→ **EXERCISE REQUIREMENTS**:
Could you set down every entry exactly as it stands, without the images?
####################
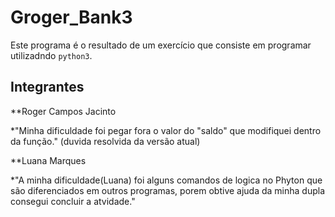 # Groger_Bank3
Este programa é o resultado de um exercício que consiste em programar utilizadndo `python3`.

## Integrantes
**Roger Campos Jacinto

*"Minha dificuldade foi pegar fora o valor do "saldo" que modifiquei dentro da função." (duvida resolvida da versão atual)

**Luana Marques

*"A minha dificuldade(Luana) foi alguns comandos de logica no Phyton que são diferenciados em outros programas, porem obtive ajuda da minha dupla consegui concluir a atvidade." 





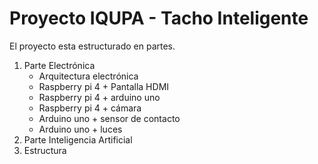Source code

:# Proyecto IQUPA - Tacho Inteligente

El proyecto esta estructurado en partes.

1. Parte Electrónica
   * Arquitectura electrónica
   * Raspberry pi 4 + Pantalla HDMI
   * Raspberry pi 4 + arduino uno
   * Raspberry pi 4 + cámara
   * Arduino uno + sensor de contacto
   * Arduino uno + luces
2. Parte Inteligencia Artificial
3. Estructura
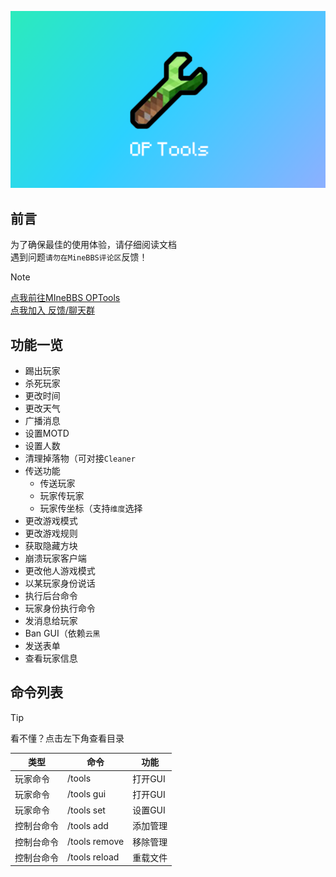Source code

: ![IMG_0758](./img/Logo_Background.png)

## 前言
为了确保最佳的使用体验，请仔细阅读文档   
遇到问题`请勿在MineBBS评论区`反馈！
> [!NOTE]
> [点我前往MIneBBS OPTools](https://www.minebbs.com/resources/op-tools-op-gui.4836/)    
> [点我加入 反馈/聊天群](https://qm.qq.com/cgi-bin/qm/qr?k=jmd_S7-T9UGiVp9eiPyHtuIuEApwVIq5&authKey=6c4npR7mamU4DP72JQKTYQAIz12vhRXHE4/U6GCriqjtiQpaa3Gf6Q+sYricFR9y&noverify=0)

## 功能一览
- 踢出玩家
- 杀死玩家
- 更改时间
- 更改天气
- 广播消息
- 设置MOTD
- 设置人数
- 清理掉落物（可对接`Cleaner`
- 传送功能
    - 传送玩家
    - 玩家传玩家
    - 玩家传坐标（支持`维度`选择
- 更改游戏模式
- 更改游戏规则
- 获取隐藏方块
- 崩溃玩家客户端
- 更改他人游戏模式
- 以某玩家身份说话
- 执行后台命令
- 玩家身份执行命令
- 发消息给玩家
- Ban GUI（依赖`云黑`
- 发送表单  
- 查看玩家信息

## 命令列表
> [!tip]
> 看不懂？点击左下角查看目录

| 类型       | 命令           | 功能    |
| --------- | -------------- | ------- |
| 玩家命令   | /tools         | 打开GUI |
| 玩家命令   | /tools gui     | 打开GUI |
| 玩家命令   | /tools set     | 设置GUI |
| 控制台命令 | /tools add     | 添加管理 |
| 控制台命令 | /tools remove  | 移除管理 |
| 控制台命令 | /tools reload  | 重载文件 |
####################
→ **YOUR RESPONSE**:
 # Groger_Bank3
Este programa é o resultado de um exercício que consiste em programar utilizadndo `python3`.

## Integrantes
**Roger Campos Jacinto

*"Minha dificuldade foi pegar fora o valor do "saldo" que modifiquei dentro da função." (duvida resolvida da versão atual)

**Luana Marques

*"A minha dificuldade(Luana) foi alguns comandos de logica no Phyton que são diferenciados em outros programas, porem obtive ajuda da minha dupla consegui concluir a atvidade." 





Source code

:# Proyecto IQUPA - Tacho Inteligente

El proyecto esta estructurado en partes.

1. Parte Electrónica
   * Arquitectura electrónica
   * Raspberry pi 4 + Pantalla HDMI
   * Raspberry pi 4 + arduino uno
   * Raspberry pi 4 + cámara
   * Arduino uno + sensor de contacto
   * Arduino uno + luces
2. Parte Inteligencia Artificial
3. Estructura
Source code

: ![IMG_0758](./img/Logo_Background.png)

## 前言
为了确保最佳的使用体验，请仔细阅读文档   
遇到问题`请勿在MineBBS评论区`反馈！
> [!NOTE]
> [点我前往MIneBBS OPTools](https://www.minebbs.com/resources/op-tools-op-gui.4836/)    
> [点我加入 反馈/聊天群](https://qm.qq.com/cgi-bin/qm/qr?k=jmd_S7-T9UGiVp9eiPyHtuIuEApwVIq5&authKey=6c4npR7mamU4DP72JQKTYQAIz12vhRXHE4/U6GCriqjtiQpaa3Gf6Q+sYricFR9y&noverify=0)

## 功能一览
- 踢出玩家
- 杀死玩家
- 更改时间
- 更改天气
- 广播消息
- 设置MOTD
- 设置人数
- 清理掉落物（可对接`Cleaner`
- 传送功能
    - 传送玩家
    - 玩家传玩家
    - 玩家传坐标（支持`维度`选择
- 更改游戏模式
- 更改游戏规则
- 获取隐藏方块
- 崩溃玩家客户端
- 更改他人游戏模式
- 以某玩家身份说话
- 执行后台命令
- 玩家身份执行命令
- 发消息给玩家
- Ban GUI（依赖`云黑`
- 发送表单  
- 查看玩家信息

## 命令列表
> [!tip]
> 看不懂？点击左下角查看目录

| 类型       | 命令           | 功能    |
| --------- | -------------- | ------- |
| 玩家命令   | /tools         | 打开GUI |
| 玩家命令   | /tools gui     | 打开GUI |
| 玩家命令   | /tools set     | 设置GUI |
| 控制台命令 | /tools add     | 添加管理 |
| 控制台命令 | /tools remove  | 移除管理 |
| 控制台命令 | /tools reload  | 重载文件 |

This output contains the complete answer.